◆ TASK ITEM:
Your response should consist of the entire listing, transcribed exactly, with every image left out.
(Beginning of RECORDED INFORMATION)
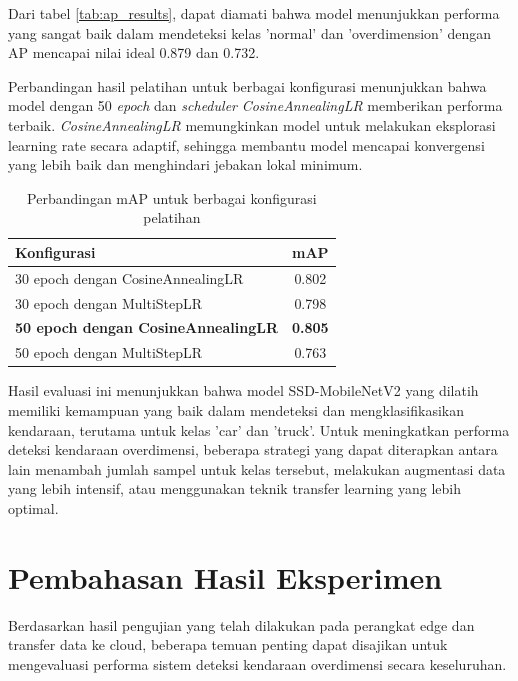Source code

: Dari tabel \ref{tab:ap_results}, dapat diamati bahwa model menunjukkan performa yang sangat baik dalam mendeteksi kelas 'normal' dan 'overdimension' dengan AP mencapai nilai ideal 0.879 dan 0.732. 

Perbandingan hasil pelatihan untuk berbagai konfigurasi menunjukkan bahwa model dengan 50 \emph{epoch} dan \emph{scheduler} \emph{CosineAnnealingLR} memberikan performa terbaik. \emph{CosineAnnealingLR} memungkinkan model untuk melakukan eksplorasi learning rate secara adaptif, sehingga membantu model mencapai konvergensi yang lebih baik dan menghindari jebakan lokal minimum.

\begin{table}[htbp]
  \centering
  \begin{tabular}{|l|c|}
    \hline
    \rowcolor[HTML]{C0C0C0}
    \textbf{Konfigurasi} & \textbf{mAP} \\
    \hline
    30 epoch dengan CosineAnnealingLR & 0.802 \\
    \hline
    30 epoch dengan MultiStepLR & 0.798 \\
    \hline
    \textbf{50 epoch dengan CosineAnnealingLR} & \textbf{0.805} \\
    \hline
    50 epoch dengan MultiStepLR & 0.763 \\
    \hline
  \end{tabular}
  \caption{Perbandingan mAP untuk berbagai konfigurasi pelatihan}
  \label{fig:map_comparison}
\end{table}

Hasil evaluasi ini menunjukkan bahwa model SSD-MobileNetV2 yang dilatih memiliki kemampuan yang baik dalam mendeteksi dan mengklasifikasikan kendaraan, terutama untuk kelas 'car' dan 'truck'. Untuk meningkatkan performa deteksi kendaraan overdimensi, beberapa strategi yang dapat diterapkan antara lain menambah jumlah sampel untuk kelas tersebut, melakukan augmentasi data yang lebih intensif, atau menggunakan teknik transfer learning yang lebih optimal.

\section{Pembahasan Hasil Eksperimen}
\label{sec:pembahasanhasileksperimen}

Berdasarkan hasil pengujian yang telah dilakukan pada perangkat edge dan transfer data ke cloud, beberapa temuan penting dapat disajikan untuk mengevaluasi performa sistem deteksi kendaraan overdimensi secara keseluruhan.

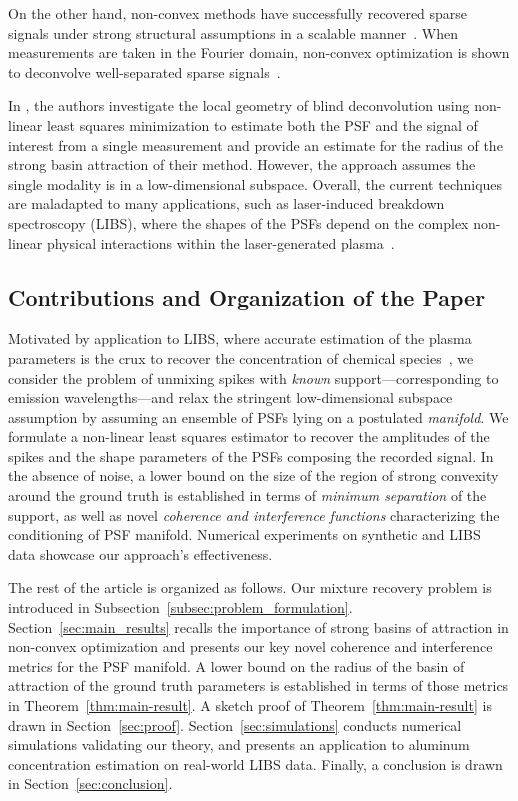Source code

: \documentclass[conference,english,final,svgnames]{IEEEtran}
\begin{document}
On the other hand, non-convex methods have successfully recovered sparse signals under strong structural assumptions in a scalable manner~\cite{traonmilin2020basins,traonmilin2024strong}. When measurements are taken in the Fourier domain, non-convex optimization is shown to deconvolve well-separated sparse signals~\cite{costa_local_2023, gabet2025global}.

In \cite{LI2019893}, the authors investigate the local geometry of blind deconvolution using non-linear least squares minimization to estimate both the PSF and the signal of interest from a single measurement and provide an estimate for the radius of the strong basin attraction of their method. However, the approach assumes the single modality is in a low-dimensional subspace. Overall, the current techniques are maladapted to many applications, such as laser-induced breakdown spectroscopy (LIBS), where the shapes of the PSFs depend on the complex non-linear physical interactions within the laser-generated plasma~\cite{mars-spectrum-fitting}.

\subsection{Contributions and Organization of the Paper}

Motivated by application to LIBS, where accurate estimation of the plasma parameters is the crux to recover the concentration of chemical species~\cite{HU2022116618}, we consider the problem of unmixing spikes with \emph{known} support---corresponding to emission wavelengths---and relax the stringent low-dimensional subspace assumption by assuming an ensemble of PSFs lying on a postulated \emph{manifold}. We formulate a non-linear least squares estimator to recover the amplitudes of the spikes and the shape parameters of the PSFs composing the recorded signal. In the absence of noise, a lower bound on the size of the region of strong convexity around the ground truth is established in terms of \emph{minimum separation} of the support, as well as novel  \emph{coherence and interference functions} characterizing the conditioning of PSF manifold. Numerical experiments on synthetic and LIBS data showcase our approach's effectiveness.

The rest of the article is organized as follows. Our mixture recovery problem is introduced in Subsection~\ref{subsec:problem_formulation}. Section~\ref{sec:main_results} recalls the importance of strong basins of attraction in non-convex optimization and presents our key novel coherence and interference metrics for the PSF manifold. A lower bound on the radius of the basin of attraction of the ground truth parameters is established in terms of those metrics in Theorem~\ref{thm:main-result}. A sketch proof of Theorem~\ref{thm:main-result} is drawn in Section~\ref{sec:proof}. Section~\ref{sec:simulations} conducts numerical simulations validating our theory, and presents an application to aluminum concentration estimation on real-world LIBS data. Finally, a conclusion is drawn in Section~\ref{sec:conclusion}.
\end{document}
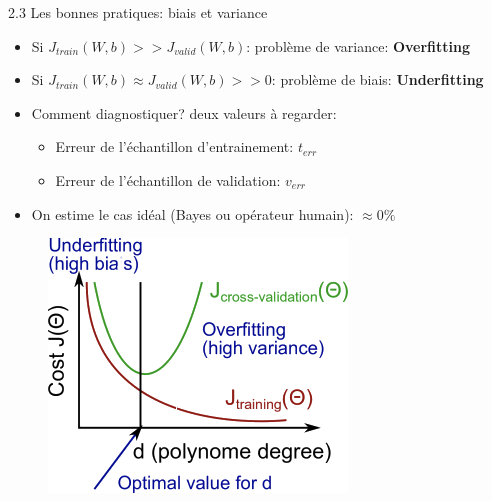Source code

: \begin{frame}{2.3 Les bonnes pratiques: biais et variance}
  \begin{itemize}
  \item Si $J_{train}(W,b) >> J_{valid}(W,b)$: problème de variance: \textbf{Overfitting}
  \item Si $J_{train}(W,b) \approx J_{valid}(W,b) >> 0$: problème de biais: \textbf{Underfitting}
  \item Comment diagnostiquer? deux valeurs à regarder:
    \begin{itemize}
      \normalsize
    \item Erreur de l'échantillon d'entrainement: $t_{err}$
    \item Erreur de l'échantillon de validation: $v_{err}$
    \end{itemize}
  \item On estime le cas idéal (Bayes ou opérateur humain): $\approx 0\%$
  \end{itemize}
  \vspace{0.5cm}
  \begin{minipage}{.39\textwidth}
    \begin{figure}
      \includegraphics[trim={0 54 0 0},clip,width=\textwidth]{figs/biasVsVariance}
    \end{figure}
    \vspace{-0.5cm}
    \begin{center}
      \scriptsize
      \href{https://www.coursera.org/learn/machine-learning}{\color{blue}{[Coursera]}}

\end{center}
\end{minipage}
\end{frame}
(End of RECORDED INFORMATION)
◆ EXPECTED ANSWER:
Source code

: Dari tabel \ref{tab:ap_results}, dapat diamati bahwa model menunjukkan performa yang sangat baik dalam mendeteksi kelas 'normal' dan 'overdimension' dengan AP mencapai nilai ideal 0.879 dan 0.732. 

Perbandingan hasil pelatihan untuk berbagai konfigurasi menunjukkan bahwa model dengan 50 \emph{epoch} dan \emph{scheduler} \emph{CosineAnnealingLR} memberikan performa terbaik. \emph{CosineAnnealingLR} memungkinkan model untuk melakukan eksplorasi learning rate secara adaptif, sehingga membantu model mencapai konvergensi yang lebih baik dan menghindari jebakan lokal minimum.

\begin{table}[htbp]
  \centering
  \begin{tabular}{|l|c|}
    \hline
    \rowcolor[HTML]{C0C0C0}
    \textbf{Konfigurasi} & \textbf{mAP} \\
    \hline
    30 epoch dengan CosineAnnealingLR & 0.802 \\
    \hline
    30 epoch dengan MultiStepLR & 0.798 \\
    \hline
    \textbf{50 epoch dengan CosineAnnealingLR} & \textbf{0.805} \\
    \hline
    50 epoch dengan MultiStepLR & 0.763 \\
    \hline
  \end{tabular}
  \caption{Perbandingan mAP untuk berbagai konfigurasi pelatihan}
  \label{fig:map_comparison}
\end{table}

Hasil evaluasi ini menunjukkan bahwa model SSD-MobileNetV2 yang dilatih memiliki kemampuan yang baik dalam mendeteksi dan mengklasifikasikan kendaraan, terutama untuk kelas 'car' dan 'truck'. Untuk meningkatkan performa deteksi kendaraan overdimensi, beberapa strategi yang dapat diterapkan antara lain menambah jumlah sampel untuk kelas tersebut, melakukan augmentasi data yang lebih intensif, atau menggunakan teknik transfer learning yang lebih optimal.

\section{Pembahasan Hasil Eksperimen}
\label{sec:pembahasanhasileksperimen}

Berdasarkan hasil pengujian yang telah dilakukan pada perangkat edge dan transfer data ke cloud, beberapa temuan penting dapat disajikan untuk mengevaluasi performa sistem deteksi kendaraan overdimensi secara keseluruhan.

Source code

: \documentclass[conference,english,final,svgnames]{IEEEtran}
\begin{document}
On the other hand, non-convex methods have successfully recovered sparse signals under strong structural assumptions in a scalable manner~\cite{traonmilin2020basins,traonmilin2024strong}. When measurements are taken in the Fourier domain, non-convex optimization is shown to deconvolve well-separated sparse signals~\cite{costa_local_2023, gabet2025global}.

In \cite{LI2019893}, the authors investigate the local geometry of blind deconvolution using non-linear least squares minimization to estimate both the PSF and the signal of interest from a single measurement and provide an estimate for the radius of the strong basin attraction of their method. However, the approach assumes the single modality is in a low-dimensional subspace. Overall, the current techniques are maladapted to many applications, such as laser-induced breakdown spectroscopy (LIBS), where the shapes of the PSFs depend on the complex non-linear physical interactions within the laser-generated plasma~\cite{mars-spectrum-fitting}.

\subsection{Contributions and Organization of the Paper}

Motivated by application to LIBS, where accurate estimation of the plasma parameters is the crux to recover the concentration of chemical species~\cite{HU2022116618}, we consider the problem of unmixing spikes with \emph{known} support---corresponding to emission wavelengths---and relax the stringent low-dimensional subspace assumption by assuming an ensemble of PSFs lying on a postulated \emph{manifold}. We formulate a non-linear least squares estimator to recover the amplitudes of the spikes and the shape parameters of the PSFs composing the recorded signal. In the absence of noise, a lower bound on the size of the region of strong convexity around the ground truth is established in terms of \emph{minimum separation} of the support, as well as novel  \emph{coherence and interference functions} characterizing the conditioning of PSF manifold. Numerical experiments on synthetic and LIBS data showcase our approach's effectiveness.

The rest of the article is organized as follows. Our mixture recovery problem is introduced in Subsection~\ref{subsec:problem_formulation}. Section~\ref{sec:main_results} recalls the importance of strong basins of attraction in non-convex optimization and presents our key novel coherence and interference metrics for the PSF manifold. A lower bound on the radius of the basin of attraction of the ground truth parameters is established in terms of those metrics in Theorem~\ref{thm:main-result}. A sketch proof of Theorem~\ref{thm:main-result} is drawn in Section~\ref{sec:proof}. Section~\ref{sec:simulations} conducts numerical simulations validating our theory, and presents an application to aluminum concentration estimation on real-world LIBS data. Finally, a conclusion is drawn in Section~\ref{sec:conclusion}.
\end{document}
Source code

: \begin{frame}{2.3 Les bonnes pratiques: biais et variance}
  \begin{itemize}
  \item Si $J_{train}(W,b) >> J_{valid}(W,b)$: problème de variance: \textbf{Overfitting}
  \item Si $J_{train}(W,b) \approx J_{valid}(W,b) >> 0$: problème de biais: \textbf{Underfitting}
  \item Comment diagnostiquer? deux valeurs à regarder:
    \begin{itemize}
      \normalsize
    \item Erreur de l'échantillon d'entrainement: $t_{err}$
    \item Erreur de l'échantillon de validation: $v_{err}$
    \end{itemize}
  \item On estime le cas idéal (Bayes ou opérateur humain): $\approx 0\%$
  \end{itemize}
  \vspace{0.5cm}
  \begin{minipage}{.39\textwidth}
    \begin{figure}
      \includegraphics[trim={0 54 0 0},clip,width=\textwidth]{figs/biasVsVariance}
    \end{figure}
    \vspace{-0.5cm}
    \begin{center}
      \scriptsize
      \href{https://www.coursera.org/learn/machine-learning}{\color{blue}{[Coursera]}}

\end{center}
\end{minipage}
\end{frame}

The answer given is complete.